Your answer should consist of the lines in the data below that contain "spacetime".
══ EXCERPTED RECORDS
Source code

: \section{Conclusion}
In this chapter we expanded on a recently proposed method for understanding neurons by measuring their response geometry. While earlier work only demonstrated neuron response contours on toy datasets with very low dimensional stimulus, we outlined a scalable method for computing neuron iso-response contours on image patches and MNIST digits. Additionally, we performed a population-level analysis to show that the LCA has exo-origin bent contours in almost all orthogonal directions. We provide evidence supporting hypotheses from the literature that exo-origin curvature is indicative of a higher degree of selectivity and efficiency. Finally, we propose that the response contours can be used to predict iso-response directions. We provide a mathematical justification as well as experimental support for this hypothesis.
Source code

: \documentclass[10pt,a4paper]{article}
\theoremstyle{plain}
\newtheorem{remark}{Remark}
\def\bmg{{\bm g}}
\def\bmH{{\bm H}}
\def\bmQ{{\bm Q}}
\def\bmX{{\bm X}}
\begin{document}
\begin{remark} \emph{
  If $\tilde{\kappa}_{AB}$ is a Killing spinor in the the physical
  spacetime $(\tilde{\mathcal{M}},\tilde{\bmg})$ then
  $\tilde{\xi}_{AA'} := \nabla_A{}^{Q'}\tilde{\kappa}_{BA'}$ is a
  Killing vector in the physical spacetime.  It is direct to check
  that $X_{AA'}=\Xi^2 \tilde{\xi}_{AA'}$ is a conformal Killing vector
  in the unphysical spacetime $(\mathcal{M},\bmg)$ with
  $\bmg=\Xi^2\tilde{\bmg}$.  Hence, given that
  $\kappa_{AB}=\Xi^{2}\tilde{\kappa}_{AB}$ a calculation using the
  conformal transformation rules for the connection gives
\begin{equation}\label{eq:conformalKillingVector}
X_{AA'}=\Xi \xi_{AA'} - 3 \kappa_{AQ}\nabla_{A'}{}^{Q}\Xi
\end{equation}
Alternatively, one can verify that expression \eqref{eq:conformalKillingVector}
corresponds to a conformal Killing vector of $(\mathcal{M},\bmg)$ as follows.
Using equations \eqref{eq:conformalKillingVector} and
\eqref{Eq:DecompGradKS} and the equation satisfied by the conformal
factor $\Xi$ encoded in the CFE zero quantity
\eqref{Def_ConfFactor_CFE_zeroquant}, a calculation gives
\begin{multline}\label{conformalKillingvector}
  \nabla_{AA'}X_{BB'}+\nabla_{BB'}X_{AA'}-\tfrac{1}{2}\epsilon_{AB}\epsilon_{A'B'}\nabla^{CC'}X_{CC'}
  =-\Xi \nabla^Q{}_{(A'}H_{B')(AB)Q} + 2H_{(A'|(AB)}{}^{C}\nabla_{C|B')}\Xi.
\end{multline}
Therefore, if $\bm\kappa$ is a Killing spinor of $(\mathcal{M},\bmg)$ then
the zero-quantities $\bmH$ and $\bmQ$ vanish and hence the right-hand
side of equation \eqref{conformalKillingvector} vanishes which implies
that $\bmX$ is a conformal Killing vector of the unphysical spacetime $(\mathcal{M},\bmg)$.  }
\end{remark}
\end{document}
════
WRITTEN SOLUTION:
  spacetime $(\tilde{\mathcal{M}},\tilde{\bmg})$ then
  Killing vector in the physical spacetime.  It is direct to check
  in the unphysical spacetime $(\mathcal{M},\bmg)$ with
that $\bmX$ is a conformal Killing vector of the unphysical spacetime $(\mathcal{M},\bmg)$.  }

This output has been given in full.